Chego a um lugar que não sei mais para onde seguir. Se continuo caminhando é em círculos.

Sei que ainda preservo o vestido de primavera intacto, para que tu me desflores as pétalas coloridas, corazón. Tenho todos os botões guardados, se sim gastos, mas novos, da nova esperança de sol raiar todo dia.

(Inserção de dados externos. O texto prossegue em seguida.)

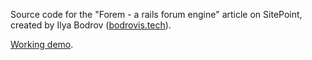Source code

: Source code for the "Forem - a rails forum engine"
 article on
 SitePoint,
created by Ilya Bodrov ([bodrovis.tech](http://bodrovis.tech)).

[Working demo](http://sitepoint-forem.herokuapp.com/).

quarta-feira, 20 de outubro de 2010

Dos Monges o súbito ( prólogo)

Os monges perduram na primavera
Eles e toda sua compaixão para com a decadência
Pois possuem a sabia gentileza da paciência
Pela certeza de que nem tudo que se dá
Se dará por conivência.
Assim sobrevivem séculos e séculos todos os homens
Mais do subterfúgio de sua certeza de retirante
Do que do sentimento de salvador da pátria

sábado, 9 de outubro de 2010

O monge

Um monge franciscano caminhava entre o mendigo, ele dormia, um cobertor embaixo do viaduto. Uma mulher carregava um pão na mão, como um tijolo. O ônibus parou de repente, como se não estivesse programado pelo sinal vermelho. O monge e o mendigo se misturaram de tal forma que não sabia mais quem era quem, e pensei quem seria o grande vilão a despertar o sono sagrado dos mortos. E a mulher com o pão tijolo pesava sobre tudo, branca, entre as vestes marrons e os cobertores que se engalfinhavam.

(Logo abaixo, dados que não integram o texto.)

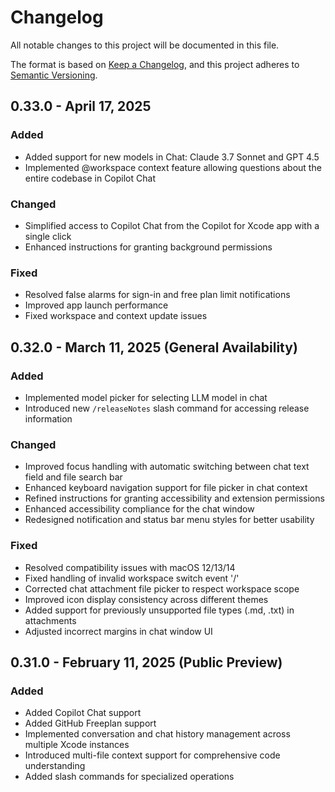 # Changelog

All notable changes to this project will be documented in this file.

The format is based on [Keep a Changelog](https://keepachangelog.com/en/1.1.0/),
and this project adheres to [Semantic Versioning](https://semver.org/spec/v2.0.0.html).

## 0.33.0 - April 17, 2025
### Added
- Added support for new models in Chat: Claude 3.7 Sonnet and GPT 4.5
- Implemented @workspace context feature allowing questions about the entire codebase in Copilot Chat

### Changed
- Simplified access to Copilot Chat from the Copilot for Xcode app with a single click
- Enhanced instructions for granting background permissions

### Fixed
- Resolved false alarms for sign-in and free plan limit notifications
- Improved app launch performance
- Fixed workspace and context update issues

## 0.32.0 - March 11, 2025 (General Availability)
### Added
- Implemented model picker for selecting LLM model in chat
- Introduced new `/releaseNotes` slash command for accessing release information

### Changed
- Improved focus handling with automatic switching between chat text field and file search bar
- Enhanced keyboard navigation support for file picker in chat context
- Refined instructions for granting accessibility and extension permissions
- Enhanced accessibility compliance for the chat window
- Redesigned notification and status bar menu styles for better usability

### Fixed
- Resolved compatibility issues with macOS 12/13/14
- Fixed handling of invalid workspace switch event '/'
- Corrected chat attachment file picker to respect workspace scope
- Improved icon display consistency across different themes
- Added support for previously unsupported file types (.md, .txt) in attachments
- Adjusted incorrect margins in chat window UI

## 0.31.0 - February 11, 2025 (Public Preview)
### Added
- Added Copilot Chat support
- Added GitHub Freeplan support
- Implemented conversation and chat history management across multiple Xcode instances
- Introduced multi-file context support for comprehensive code understanding
- Added slash commands for specialized operations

Eis que surge uma cabeça e o ônibus arranca. O sinal não é bem programado. Eu fiquei com a esperança da imaginação em minha cabeça, essa mesma que me acompanha há tantos anos. E pensei que seria bom um monge franciscano, porque ele de certa maneira tentaria semear algo de paz entre nós do viaduto. Algo de humano.

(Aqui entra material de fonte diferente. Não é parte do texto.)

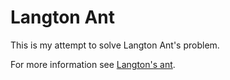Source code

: # Langton Ant

This is my attempt to solve Langton Ant's problem.

For more information see [Langton's ant](https://en.wikipedia.org/wiki/Langton%27s_ant).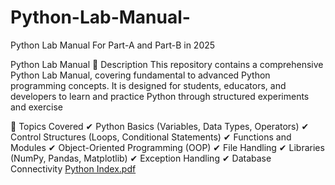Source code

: # Python-Lab-Manual-
Python Lab Manual For Part-A and Part-B in 2025

Python Lab Manual
📌 Description
This repository contains a comprehensive Python Lab Manual, covering fundamental to advanced Python programming concepts. It is designed for students, educators, and developers to learn and practice Python through structured experiments and exercise

🔹 Topics Covered
✔ Python Basics (Variables, Data Types, Operators)
✔ Control Structures (Loops, Conditional Statements)
✔ Functions and Modules
✔ Object-Oriented Programming (OOP)
✔ File Handling
✔ Libraries (NumPy, Pandas, Matplotlib)
✔ Exception Handling
✔ Database Connectivity
[Python Index.pdf](https://github.com/user-attachments/files/19403327/Python.Index.pdf)
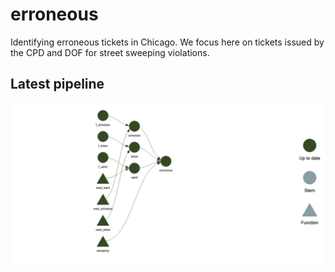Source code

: # erroneous

Identifying erroneous tickets in Chicago. We focus here on tickets issued by the CPD and DOF for street sweeping violations.

## Latest pipeline

![pipeline](/pipeline.png)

Fazei com que eu procure mais entre os meus encontrar algo de mim. Fazei com que sua dor se misture com a minha. Fazei com que caminhe entre os sujos e seja da mesma forma suja para assim compreender sua sujeira. Fazei com que eu ame como quem ama de um olhar de um sinal, de uma parada de ônibus, no mais que de repente. Fazei com que esse ser que olha entenda por que eu caminho descalço entre os ratos e baratas e lama das ruas, e que de mim não sinta nojo. Fazei com que na mente dessa pessoa exista uma total quebra de paradigma para entender o quanto eu sou bonito. Fazei com que o outro possa compreender a doação que há em mim.

Assim deveria ser a oração dos franciscanos.

E depois eu segui no ônibus e o franciscano já não mais existe entre os saltos do meu scarpin negro negríssimo.